(Saved data entries)
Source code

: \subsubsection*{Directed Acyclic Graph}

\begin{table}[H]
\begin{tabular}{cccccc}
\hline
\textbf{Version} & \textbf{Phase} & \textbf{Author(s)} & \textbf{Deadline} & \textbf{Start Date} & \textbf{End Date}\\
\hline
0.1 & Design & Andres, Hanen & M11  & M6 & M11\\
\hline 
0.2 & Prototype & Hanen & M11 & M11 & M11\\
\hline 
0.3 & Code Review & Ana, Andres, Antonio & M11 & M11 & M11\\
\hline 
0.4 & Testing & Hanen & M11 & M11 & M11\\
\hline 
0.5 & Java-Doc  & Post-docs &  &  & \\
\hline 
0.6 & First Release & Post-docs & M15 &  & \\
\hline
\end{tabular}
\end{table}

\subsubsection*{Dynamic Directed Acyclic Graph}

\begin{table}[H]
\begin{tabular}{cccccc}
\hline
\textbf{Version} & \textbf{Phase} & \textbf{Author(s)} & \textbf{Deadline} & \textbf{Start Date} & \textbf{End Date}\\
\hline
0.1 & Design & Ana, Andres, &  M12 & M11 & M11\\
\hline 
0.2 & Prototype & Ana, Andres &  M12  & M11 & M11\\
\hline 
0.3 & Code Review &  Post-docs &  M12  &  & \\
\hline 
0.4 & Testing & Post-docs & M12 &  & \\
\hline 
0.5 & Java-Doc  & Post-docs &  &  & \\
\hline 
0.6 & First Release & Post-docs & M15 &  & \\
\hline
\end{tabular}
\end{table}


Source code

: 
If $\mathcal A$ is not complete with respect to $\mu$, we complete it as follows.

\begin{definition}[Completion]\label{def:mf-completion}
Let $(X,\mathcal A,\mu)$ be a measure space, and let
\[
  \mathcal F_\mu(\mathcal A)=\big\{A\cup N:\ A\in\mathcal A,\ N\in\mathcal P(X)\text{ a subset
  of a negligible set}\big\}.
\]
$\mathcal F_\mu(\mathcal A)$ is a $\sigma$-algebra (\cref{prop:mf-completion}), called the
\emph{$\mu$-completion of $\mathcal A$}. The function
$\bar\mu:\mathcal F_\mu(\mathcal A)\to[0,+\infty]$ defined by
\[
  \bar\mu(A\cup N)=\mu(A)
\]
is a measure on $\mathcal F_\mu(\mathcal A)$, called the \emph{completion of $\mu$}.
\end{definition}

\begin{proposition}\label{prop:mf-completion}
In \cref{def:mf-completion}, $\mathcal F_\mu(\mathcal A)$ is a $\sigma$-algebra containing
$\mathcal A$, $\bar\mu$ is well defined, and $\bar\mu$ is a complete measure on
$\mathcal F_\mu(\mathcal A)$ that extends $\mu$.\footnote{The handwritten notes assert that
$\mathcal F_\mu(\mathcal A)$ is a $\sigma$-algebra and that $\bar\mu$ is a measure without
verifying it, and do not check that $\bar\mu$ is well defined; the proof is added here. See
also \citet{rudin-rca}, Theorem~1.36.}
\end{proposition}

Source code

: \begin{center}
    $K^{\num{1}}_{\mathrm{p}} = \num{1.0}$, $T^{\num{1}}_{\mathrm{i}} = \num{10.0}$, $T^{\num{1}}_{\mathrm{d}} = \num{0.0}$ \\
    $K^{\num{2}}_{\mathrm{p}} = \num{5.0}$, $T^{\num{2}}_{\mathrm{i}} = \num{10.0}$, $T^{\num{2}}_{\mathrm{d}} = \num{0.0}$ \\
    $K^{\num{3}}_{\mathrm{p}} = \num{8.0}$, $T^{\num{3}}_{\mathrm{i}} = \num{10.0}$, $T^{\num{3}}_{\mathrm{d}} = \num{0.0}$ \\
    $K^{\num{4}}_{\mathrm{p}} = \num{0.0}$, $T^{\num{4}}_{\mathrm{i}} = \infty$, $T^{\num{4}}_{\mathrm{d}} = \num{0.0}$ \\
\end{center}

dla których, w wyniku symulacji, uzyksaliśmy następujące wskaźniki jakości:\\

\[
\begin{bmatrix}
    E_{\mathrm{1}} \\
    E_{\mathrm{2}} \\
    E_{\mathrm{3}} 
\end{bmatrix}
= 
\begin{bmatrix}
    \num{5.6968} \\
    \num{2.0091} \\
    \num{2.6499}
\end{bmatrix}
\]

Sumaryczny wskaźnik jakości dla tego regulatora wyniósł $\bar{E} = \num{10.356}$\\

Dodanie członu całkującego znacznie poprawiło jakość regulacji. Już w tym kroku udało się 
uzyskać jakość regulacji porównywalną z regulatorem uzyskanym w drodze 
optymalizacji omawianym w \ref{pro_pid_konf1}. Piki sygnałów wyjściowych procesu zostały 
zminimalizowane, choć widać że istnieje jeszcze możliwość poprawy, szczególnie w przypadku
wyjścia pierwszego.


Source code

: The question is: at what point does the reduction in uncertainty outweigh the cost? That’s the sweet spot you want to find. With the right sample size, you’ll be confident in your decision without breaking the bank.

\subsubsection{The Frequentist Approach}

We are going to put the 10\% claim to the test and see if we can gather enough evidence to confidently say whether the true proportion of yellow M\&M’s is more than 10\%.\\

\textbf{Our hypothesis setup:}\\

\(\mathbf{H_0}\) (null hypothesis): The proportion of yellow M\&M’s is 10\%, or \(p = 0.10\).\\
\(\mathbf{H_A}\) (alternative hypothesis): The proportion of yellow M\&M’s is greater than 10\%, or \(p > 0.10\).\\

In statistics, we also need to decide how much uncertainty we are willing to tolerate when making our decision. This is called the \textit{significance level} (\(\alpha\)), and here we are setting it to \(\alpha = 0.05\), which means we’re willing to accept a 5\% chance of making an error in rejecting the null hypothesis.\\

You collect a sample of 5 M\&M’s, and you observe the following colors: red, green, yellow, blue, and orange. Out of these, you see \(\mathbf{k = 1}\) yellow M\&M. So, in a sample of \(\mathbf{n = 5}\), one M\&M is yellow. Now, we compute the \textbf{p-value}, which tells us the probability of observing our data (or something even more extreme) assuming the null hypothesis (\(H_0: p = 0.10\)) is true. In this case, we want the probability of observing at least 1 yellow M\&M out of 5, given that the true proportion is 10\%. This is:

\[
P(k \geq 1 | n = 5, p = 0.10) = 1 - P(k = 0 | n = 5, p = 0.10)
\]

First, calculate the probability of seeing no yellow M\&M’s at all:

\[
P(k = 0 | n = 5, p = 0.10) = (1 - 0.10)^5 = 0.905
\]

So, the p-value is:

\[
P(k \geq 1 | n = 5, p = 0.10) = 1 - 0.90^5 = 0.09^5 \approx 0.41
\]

## PROBLEM REQUIREMENTS
Total lines holding "hypothesis" in the records: report this figure alone.

## SOLUTION BELOW
5